Prima della Pasqua, invece, l’unica domanda possibile di fronte al dolore era sempre quella di Giobbe: «se Dio è buono, da dove viene il male? Se io ho sempre rispettato le Sue leggi, perché ora mi trovo nella sofferenza e vicino alla morte?»

I nostri ammalati sono un grande tesoro

La malattia – se vissuta con fede – apre tra noi e Cristo in croce un canale di comunicazione del tutto speciale.

Quanti ammalati mi edificano con questa fede quando li vado a visitare! Sono una delle grazie più grandi del mio ministero sacerdotale, e un sostegno grandissimo alla mia azione pastorale.

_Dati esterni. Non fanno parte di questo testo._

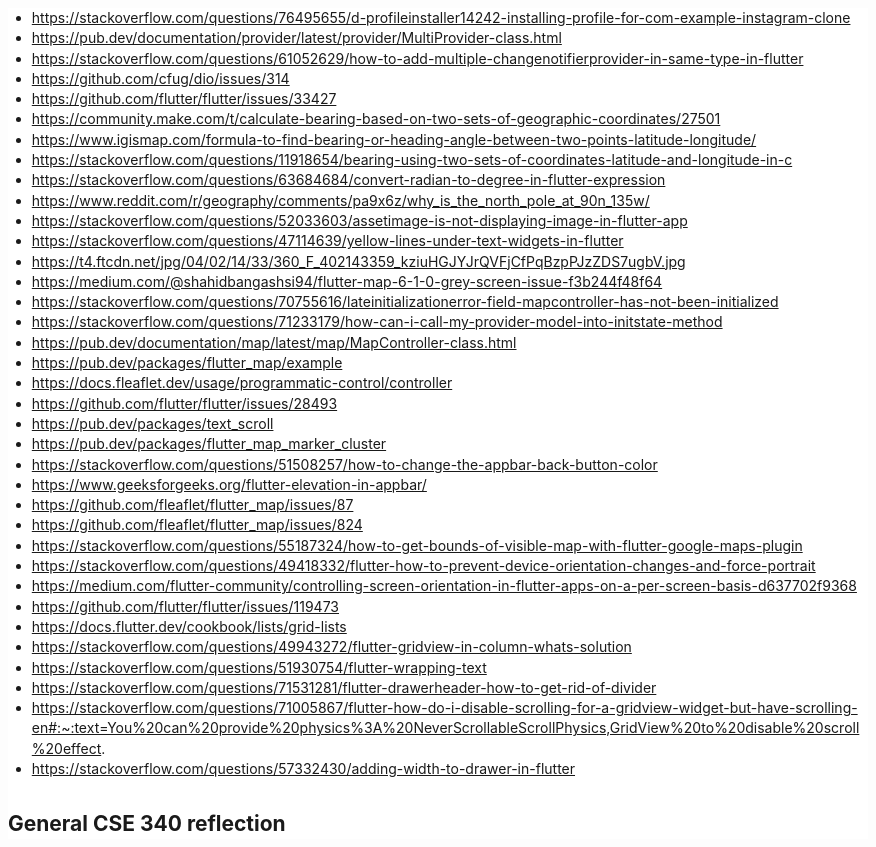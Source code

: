 - https://stackoverflow.com/questions/76495655/d-profileinstaller14242-installing-profile-for-com-example-instagram-clone
- https://pub.dev/documentation/provider/latest/provider/MultiProvider-class.html
- https://stackoverflow.com/questions/61052629/how-to-add-multiple-changenotifierprovider-in-same-type-in-flutter
- https://github.com/cfug/dio/issues/314
- https://github.com/flutter/flutter/issues/33427
- https://community.make.com/t/calculate-bearing-based-on-two-sets-of-geographic-coordinates/27501
- https://www.igismap.com/formula-to-find-bearing-or-heading-angle-between-two-points-latitude-longitude/
- https://stackoverflow.com/questions/11918654/bearing-using-two-sets-of-coordinates-latitude-and-longitude-in-c
- https://stackoverflow.com/questions/63684684/convert-radian-to-degree-in-flutter-expression
- https://www.reddit.com/r/geography/comments/pa9x6z/why_is_the_north_pole_at_90n_135w/
- https://stackoverflow.com/questions/52033603/assetimage-is-not-displaying-image-in-flutter-app
- https://stackoverflow.com/questions/47114639/yellow-lines-under-text-widgets-in-flutter
- https://t4.ftcdn.net/jpg/04/02/14/33/360_F_402143359_kziuHGJYJrQVFjCfPqBzpPJzZDS7ugbV.jpg
- https://medium.com/@shahidbangashsi94/flutter-map-6-1-0-grey-screen-issue-f3b244f48f64
- https://stackoverflow.com/questions/70755616/lateinitializationerror-field-mapcontroller-has-not-been-initialized
- https://stackoverflow.com/questions/71233179/how-can-i-call-my-provider-model-into-initstate-method
- https://pub.dev/documentation/map/latest/map/MapController-class.html
- https://pub.dev/packages/flutter_map/example
- https://docs.fleaflet.dev/usage/programmatic-control/controller
- https://github.com/flutter/flutter/issues/28493
- https://pub.dev/packages/text_scroll
- https://pub.dev/packages/flutter_map_marker_cluster
- https://stackoverflow.com/questions/51508257/how-to-change-the-appbar-back-button-color
- https://www.geeksforgeeks.org/flutter-elevation-in-appbar/
- https://github.com/fleaflet/flutter_map/issues/87
- https://github.com/fleaflet/flutter_map/issues/824
- https://stackoverflow.com/questions/55187324/how-to-get-bounds-of-visible-map-with-flutter-google-maps-plugin
- https://stackoverflow.com/questions/49418332/flutter-how-to-prevent-device-orientation-changes-and-force-portrait
- https://medium.com/flutter-community/controlling-screen-orientation-in-flutter-apps-on-a-per-screen-basis-d637702f9368
- https://github.com/flutter/flutter/issues/119473
- https://docs.flutter.dev/cookbook/lists/grid-lists
- https://stackoverflow.com/questions/49943272/flutter-gridview-in-column-whats-solution
- https://stackoverflow.com/questions/51930754/flutter-wrapping-text
- https://stackoverflow.com/questions/71531281/flutter-drawerheader-how-to-get-rid-of-divider
- https://stackoverflow.com/questions/71005867/flutter-how-do-i-disable-scrolling-for-a-gridview-widget-but-have-scrolling-en#:~:text=You%20can%20provide%20physics%3A%20NeverScrollableScrollPhysics,GridView%20to%20disable%20scroll%20effect.
- https://stackoverflow.com/questions/57332430/adding-width-to-drawer-in-flutter


## General CSE 340 reflection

Non per niente dico sempre che i nostri ammalati sono il “polmone vivente” della Chiesa, e raccomando spesso la preghiera per loro, perché non è altro che una parziale restituzione in confronto alle incessanti preghiere che loro elevano a favore di tutti i fratelli sani della Comunità.

Imparare la compassione

La terza conversione che ci è richiesta dal vangelo di oggi è quella di imparare a condividere con i fratelli il mistero del dolore. Possiamo seguire l’atteggiamento che l’apostolo Paolo ci descrive nella seconda lettura:

mi sono fatto servo di tutti per guadagnarne il maggior numero. Mi sono fatto debole per i deboli, per guadagnare i deboli; mi sono fatto tutto per tutti, per salvare a ogni costo qualcuno. Ma tutto io faccio per il Vangelo.

Noi (a meno che tra i miei lettori non vi sia qualcuno raggiunto da questa grazia) non abbiamo la capacità di operare guarigioni miracolose, ma senz’altro abbiamo la possibilità di condividere la stessa compassione che animava il cuore di Cristo nell’avvicinarsi agli ammalati.

E non dobbiamo pensare che sia una cosa da poco: io lo sperimento ogni volta che ho la grazia e la possibilità di dedicare del tempo ai nostri fratelli infermi.

Quanto è importante farsi prossimi ai sofferenti! È vero che il malato ha bisogno di cure, medicinali, assistenza medica… ma ha ancor più bisogno di speranza e amore!

Che medicina straordinaria è l’avvicinarsi a un ammalato infondendogli speranza, con le parole e i gesti!

Circondare un ammalato di attenzioni, parole e gesti di tenerezza è una sorta di “camera iperbarica”, che lo risolleva nell’animo.

Ricordiamoci poi che tra le opere di misericordia corporali (che abbiamo ascoltato nella solennità di Cristo Re) c’è anche questa specifica attenzione:

«ero malato e mi avete visitato» (Mt 25,36).